For instance, it’s hard to tell yourself through rejection letter after rejection letter that someday you’ll make it. It’s hard to tell yourself that even though you’re fast approaching 30 (or whatever), you still have plenty of time to develop a writing career. But when you read about King’s life, and how difficult he found things, and at what age his career really took off, suddenly it all makes sense. It’s easy to see that things aren’t so bad after all, and that you still have plenty of time in which to shine.
Besides, King’s life is interesting. I found after reading this book that I felt I knew him a little better, and that I liked what I knew.
The Sections On Writing
In fact, I liked the memoir sections better than the bits on writing. Since I already have a start on my writing career, I guess they meant more to me than, for instance, the parts on grammar. The writing section starts a bit slow and dry, but it too becomes entertaining. It’s another book where you’ll find yourself reading paragraphs out loud to the people around you because you just have to share these gems of amusement. Books like this are well worth their cover price!

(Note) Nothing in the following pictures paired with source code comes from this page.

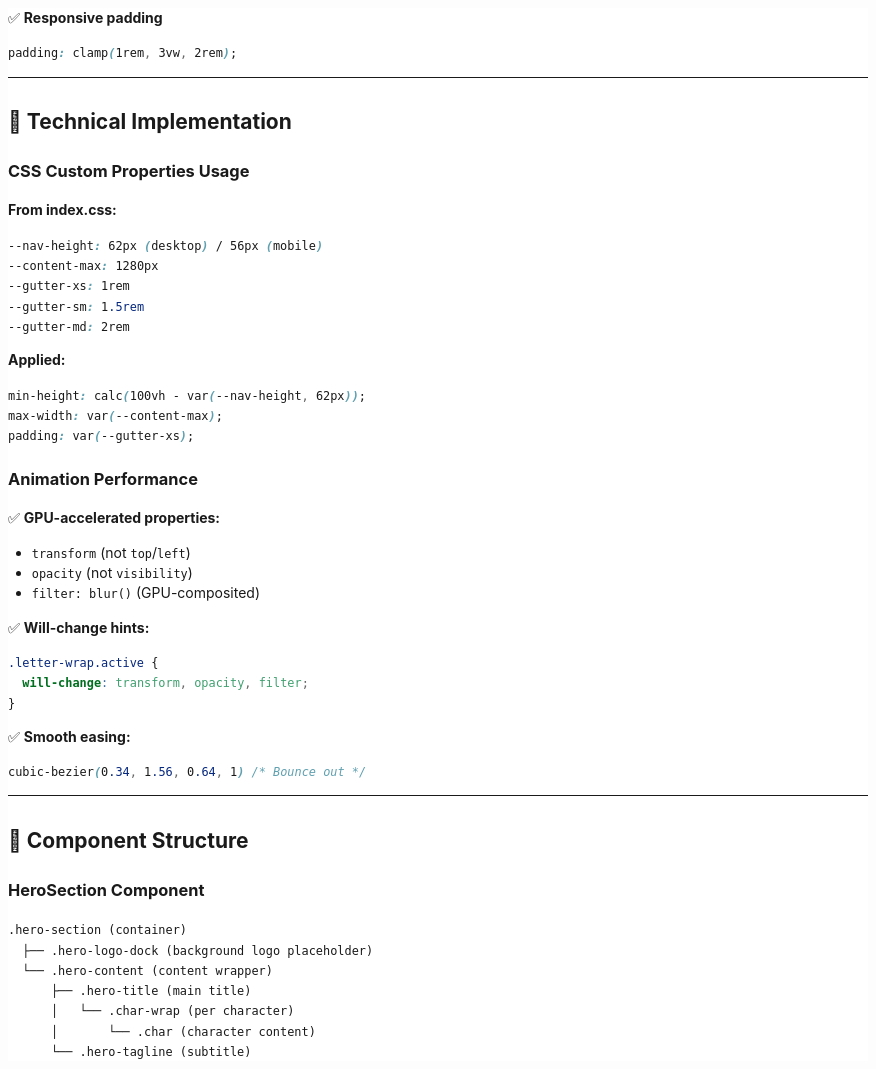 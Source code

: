 ✅ **Responsive padding**
```css
padding: clamp(1rem, 3vw, 2rem);
```

---

## 🔧 Technical Implementation

### CSS Custom Properties Usage

**From index.css:**
```css
--nav-height: 62px (desktop) / 56px (mobile)
--content-max: 1280px
--gutter-xs: 1rem
--gutter-sm: 1.5rem
--gutter-md: 2rem
```

**Applied:**
```css
min-height: calc(100vh - var(--nav-height, 62px));
max-width: var(--content-max);
padding: var(--gutter-xs);
```

### Animation Performance

✅ **GPU-accelerated properties:**
- `transform` (not `top`/`left`)
- `opacity` (not `visibility`)
- `filter: blur()` (GPU-composited)

✅ **Will-change hints:**
```css
.letter-wrap.active {
  will-change: transform, opacity, filter;
}
```

✅ **Smooth easing:**
```css
cubic-bezier(0.34, 1.56, 0.64, 1) /* Bounce out */
```

---

## 🎯 Component Structure

### HeroSection Component
```
.hero-section (container)
  ├── .hero-logo-dock (background logo placeholder)
  └── .hero-content (content wrapper)
      ├── .hero-title (main title)
      │   └── .char-wrap (per character)
      │       └── .char (character content)
      └── .hero-tagline (subtitle)
```
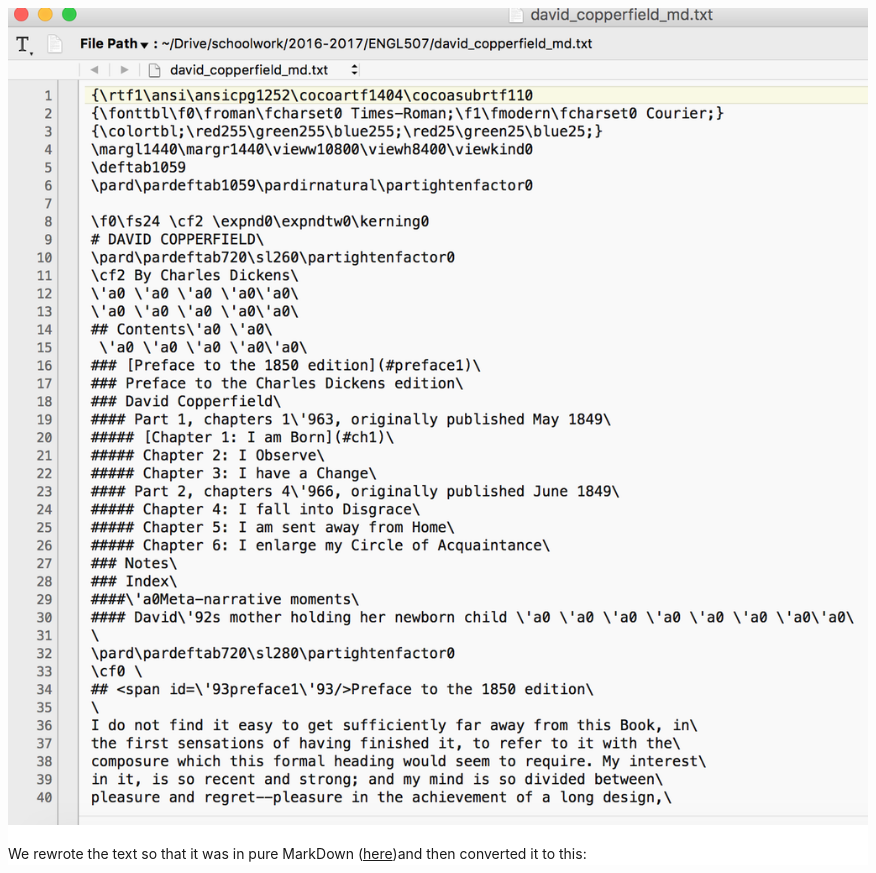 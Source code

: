 ![David Copperfield](../images/dc2.png "Actual version of DC")

We rewrote the text so that it was in pure MarkDown ([here](dc.txt))and then converted it to this:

I don’t always agree with King’s assessment of what you should or shouldn’t do as a writer. Sometimes he’s great about saying, “well, this works for me, do what works for you.” At other times he lays things down as absolutes which I don’t see as absolutes. In the balance though, his opinions and advice are very useful. As with any book on writing, filter it through your own experiences and needs.
Oh, one thing that reading this did finally bring home to me: in all the writings of long-standing writers (the ones who never burned out but just kept writing and writing and writing), I’ve found that these people don’t generally write all day. They may work all day, but they’re most likely to write for half a day. As I’ve hit something of a burnout period myself, that was a bit of a revelation for me.
The book ends up with one more bit of memoir — King’s relatively recent accident. I’m glad he included this. I thought that it rounded things off nicely, and truly showed the love of writing and the benefits it can bring in real terms. It’s tough to read, I’ll give it that, but it says something important about writers who truly love their craft.
I’ve often heard disparaging things said about writing books. And it’s true, there are a lot of bad ones (or just silly, fluffy, mostly useless ones) out there. I have found two exceptions to this, however. One, reading a book on writing can help to get you excited about your craft again when you’re feeling burned out (hence, you’re likely to see a lot of writing book reviews from me in the near future). Two, some writers, like King, have some worthwhile things to say.
Get a copy of this book. It’s entertaining, it’s thought-provoking, and I expect you’ll learn something valuable from it.